WHAT TO WORK ON ->
This task calls for copying each line below that contains "mathbb".

[EXERCISE MATERIAL — start]

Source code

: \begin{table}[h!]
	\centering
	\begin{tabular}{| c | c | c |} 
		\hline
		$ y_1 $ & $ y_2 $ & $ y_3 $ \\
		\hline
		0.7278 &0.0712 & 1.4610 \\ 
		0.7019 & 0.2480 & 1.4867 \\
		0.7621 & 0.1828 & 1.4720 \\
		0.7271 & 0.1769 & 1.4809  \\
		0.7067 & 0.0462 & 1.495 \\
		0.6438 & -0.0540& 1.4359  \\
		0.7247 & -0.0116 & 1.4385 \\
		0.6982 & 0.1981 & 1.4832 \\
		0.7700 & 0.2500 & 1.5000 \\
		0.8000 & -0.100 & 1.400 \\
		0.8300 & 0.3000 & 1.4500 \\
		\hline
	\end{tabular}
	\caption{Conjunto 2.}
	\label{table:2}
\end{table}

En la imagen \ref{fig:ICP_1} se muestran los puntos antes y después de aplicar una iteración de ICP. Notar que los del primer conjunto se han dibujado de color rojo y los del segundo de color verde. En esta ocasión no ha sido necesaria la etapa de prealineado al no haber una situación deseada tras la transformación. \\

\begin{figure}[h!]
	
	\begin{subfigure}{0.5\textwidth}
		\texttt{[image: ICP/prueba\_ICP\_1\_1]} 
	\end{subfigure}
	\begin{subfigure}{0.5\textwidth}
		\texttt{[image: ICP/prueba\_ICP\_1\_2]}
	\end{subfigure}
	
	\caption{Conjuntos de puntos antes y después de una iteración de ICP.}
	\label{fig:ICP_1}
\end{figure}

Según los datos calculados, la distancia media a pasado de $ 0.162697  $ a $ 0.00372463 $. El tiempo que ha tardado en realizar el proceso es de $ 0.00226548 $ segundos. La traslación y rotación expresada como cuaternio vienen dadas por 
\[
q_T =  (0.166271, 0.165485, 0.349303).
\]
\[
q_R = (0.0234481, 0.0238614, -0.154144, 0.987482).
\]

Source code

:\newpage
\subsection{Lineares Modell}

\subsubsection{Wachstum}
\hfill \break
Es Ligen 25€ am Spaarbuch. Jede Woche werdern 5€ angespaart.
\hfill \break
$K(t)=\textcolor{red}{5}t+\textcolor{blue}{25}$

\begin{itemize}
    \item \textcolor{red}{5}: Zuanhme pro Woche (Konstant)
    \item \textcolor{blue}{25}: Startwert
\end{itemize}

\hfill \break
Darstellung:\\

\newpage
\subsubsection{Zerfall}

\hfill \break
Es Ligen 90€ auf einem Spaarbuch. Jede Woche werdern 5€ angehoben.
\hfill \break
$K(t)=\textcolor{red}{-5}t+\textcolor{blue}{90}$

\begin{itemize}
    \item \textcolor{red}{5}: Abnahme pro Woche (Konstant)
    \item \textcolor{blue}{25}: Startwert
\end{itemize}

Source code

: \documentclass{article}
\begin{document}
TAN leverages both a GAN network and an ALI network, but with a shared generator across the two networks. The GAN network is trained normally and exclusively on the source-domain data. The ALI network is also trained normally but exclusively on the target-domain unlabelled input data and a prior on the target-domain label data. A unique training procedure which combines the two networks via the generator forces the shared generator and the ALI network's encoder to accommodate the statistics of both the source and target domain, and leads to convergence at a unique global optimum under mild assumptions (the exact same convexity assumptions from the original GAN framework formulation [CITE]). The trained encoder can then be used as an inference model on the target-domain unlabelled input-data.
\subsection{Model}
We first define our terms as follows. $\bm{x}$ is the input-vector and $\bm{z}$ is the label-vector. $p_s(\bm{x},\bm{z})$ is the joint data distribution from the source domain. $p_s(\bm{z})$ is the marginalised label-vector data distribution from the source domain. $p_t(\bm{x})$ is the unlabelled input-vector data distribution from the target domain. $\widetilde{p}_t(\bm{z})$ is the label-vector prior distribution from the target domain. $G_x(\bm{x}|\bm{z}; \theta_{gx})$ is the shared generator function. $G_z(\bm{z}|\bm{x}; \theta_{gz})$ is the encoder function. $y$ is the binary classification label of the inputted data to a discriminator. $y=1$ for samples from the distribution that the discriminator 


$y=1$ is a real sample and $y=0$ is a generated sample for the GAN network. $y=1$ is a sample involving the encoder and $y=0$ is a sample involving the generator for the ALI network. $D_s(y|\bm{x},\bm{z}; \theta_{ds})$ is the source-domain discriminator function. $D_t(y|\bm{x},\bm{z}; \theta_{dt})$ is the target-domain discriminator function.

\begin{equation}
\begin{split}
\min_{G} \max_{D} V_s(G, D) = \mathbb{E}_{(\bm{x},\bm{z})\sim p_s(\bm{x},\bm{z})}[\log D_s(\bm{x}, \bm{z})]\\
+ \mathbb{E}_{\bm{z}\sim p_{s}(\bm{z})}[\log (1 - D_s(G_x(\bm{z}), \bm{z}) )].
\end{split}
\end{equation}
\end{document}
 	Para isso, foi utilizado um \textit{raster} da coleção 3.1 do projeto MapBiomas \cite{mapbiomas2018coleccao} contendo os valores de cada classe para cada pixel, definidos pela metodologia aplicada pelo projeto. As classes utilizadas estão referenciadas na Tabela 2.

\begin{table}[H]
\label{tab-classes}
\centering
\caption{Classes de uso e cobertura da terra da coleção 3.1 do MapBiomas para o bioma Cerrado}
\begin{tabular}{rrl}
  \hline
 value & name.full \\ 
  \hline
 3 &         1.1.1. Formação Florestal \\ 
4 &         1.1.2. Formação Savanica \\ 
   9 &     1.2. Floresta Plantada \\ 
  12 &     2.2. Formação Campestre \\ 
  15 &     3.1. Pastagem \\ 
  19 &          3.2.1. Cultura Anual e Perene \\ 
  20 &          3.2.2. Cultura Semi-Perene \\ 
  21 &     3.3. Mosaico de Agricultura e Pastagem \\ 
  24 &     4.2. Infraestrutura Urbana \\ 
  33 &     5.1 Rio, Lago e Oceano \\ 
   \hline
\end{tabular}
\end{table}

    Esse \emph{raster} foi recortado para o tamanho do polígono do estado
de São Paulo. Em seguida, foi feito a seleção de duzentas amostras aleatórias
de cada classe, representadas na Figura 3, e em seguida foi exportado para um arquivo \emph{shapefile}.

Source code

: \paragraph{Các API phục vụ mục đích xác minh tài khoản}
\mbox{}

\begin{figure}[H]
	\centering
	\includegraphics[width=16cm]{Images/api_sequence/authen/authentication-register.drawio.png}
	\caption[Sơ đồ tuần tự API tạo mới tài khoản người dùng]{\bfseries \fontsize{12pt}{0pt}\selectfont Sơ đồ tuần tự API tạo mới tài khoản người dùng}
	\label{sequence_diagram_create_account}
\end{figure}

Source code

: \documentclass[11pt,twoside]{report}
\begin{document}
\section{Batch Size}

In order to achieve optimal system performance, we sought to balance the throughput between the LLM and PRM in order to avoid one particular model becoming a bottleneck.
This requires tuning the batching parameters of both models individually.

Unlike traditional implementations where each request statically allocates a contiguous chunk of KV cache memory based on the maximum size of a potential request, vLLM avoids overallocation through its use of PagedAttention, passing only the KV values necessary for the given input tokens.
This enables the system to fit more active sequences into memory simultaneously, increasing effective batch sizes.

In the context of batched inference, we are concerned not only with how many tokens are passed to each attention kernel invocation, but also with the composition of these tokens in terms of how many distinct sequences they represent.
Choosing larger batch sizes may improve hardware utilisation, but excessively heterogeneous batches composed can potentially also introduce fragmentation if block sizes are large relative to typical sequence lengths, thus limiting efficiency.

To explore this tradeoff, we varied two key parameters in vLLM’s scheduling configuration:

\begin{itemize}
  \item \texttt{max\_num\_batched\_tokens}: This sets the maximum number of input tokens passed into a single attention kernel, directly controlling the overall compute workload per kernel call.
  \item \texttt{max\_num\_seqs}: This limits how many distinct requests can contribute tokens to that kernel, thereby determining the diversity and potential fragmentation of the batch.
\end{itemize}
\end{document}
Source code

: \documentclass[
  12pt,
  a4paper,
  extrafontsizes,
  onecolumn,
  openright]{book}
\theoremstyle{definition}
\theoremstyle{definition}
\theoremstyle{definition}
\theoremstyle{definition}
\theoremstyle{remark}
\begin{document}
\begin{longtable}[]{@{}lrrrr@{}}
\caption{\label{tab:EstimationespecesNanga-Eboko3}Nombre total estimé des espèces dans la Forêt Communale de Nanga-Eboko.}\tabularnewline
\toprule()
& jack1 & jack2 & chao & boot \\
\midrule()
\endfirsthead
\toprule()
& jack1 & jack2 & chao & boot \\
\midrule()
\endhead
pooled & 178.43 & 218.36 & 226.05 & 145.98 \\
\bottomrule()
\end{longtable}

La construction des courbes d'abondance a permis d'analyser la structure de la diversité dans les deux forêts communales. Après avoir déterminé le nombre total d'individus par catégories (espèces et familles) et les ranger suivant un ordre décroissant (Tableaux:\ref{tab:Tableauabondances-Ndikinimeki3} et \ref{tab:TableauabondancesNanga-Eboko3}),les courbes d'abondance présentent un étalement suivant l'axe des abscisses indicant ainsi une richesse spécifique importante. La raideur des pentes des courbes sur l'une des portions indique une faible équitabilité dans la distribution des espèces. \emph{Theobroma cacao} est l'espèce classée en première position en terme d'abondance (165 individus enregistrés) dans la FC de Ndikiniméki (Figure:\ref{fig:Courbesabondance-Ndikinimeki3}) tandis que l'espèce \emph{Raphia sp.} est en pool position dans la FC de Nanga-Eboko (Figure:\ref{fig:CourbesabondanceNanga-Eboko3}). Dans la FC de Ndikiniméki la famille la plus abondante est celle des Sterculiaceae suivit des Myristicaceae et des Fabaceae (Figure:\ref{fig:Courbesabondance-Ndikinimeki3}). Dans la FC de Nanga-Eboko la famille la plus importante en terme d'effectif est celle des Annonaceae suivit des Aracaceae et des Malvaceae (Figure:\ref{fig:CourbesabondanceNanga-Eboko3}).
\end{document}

[EXERCISE MATERIAL — finish]

EXERCISE OUTPUT ->
\min_{G} \max_{D} V_s(G, D) = \mathbb{E}_{(\bm{x},\bm{z})\sim p_s(\bm{x},\bm{z})}[\log D_s(\bm{x}, \bm{z})]\\
+ \mathbb{E}_{\bm{z}\sim p_{s}(\bm{z})}[\log (1 - D_s(G_x(\bm{z}), \bm{z}) )].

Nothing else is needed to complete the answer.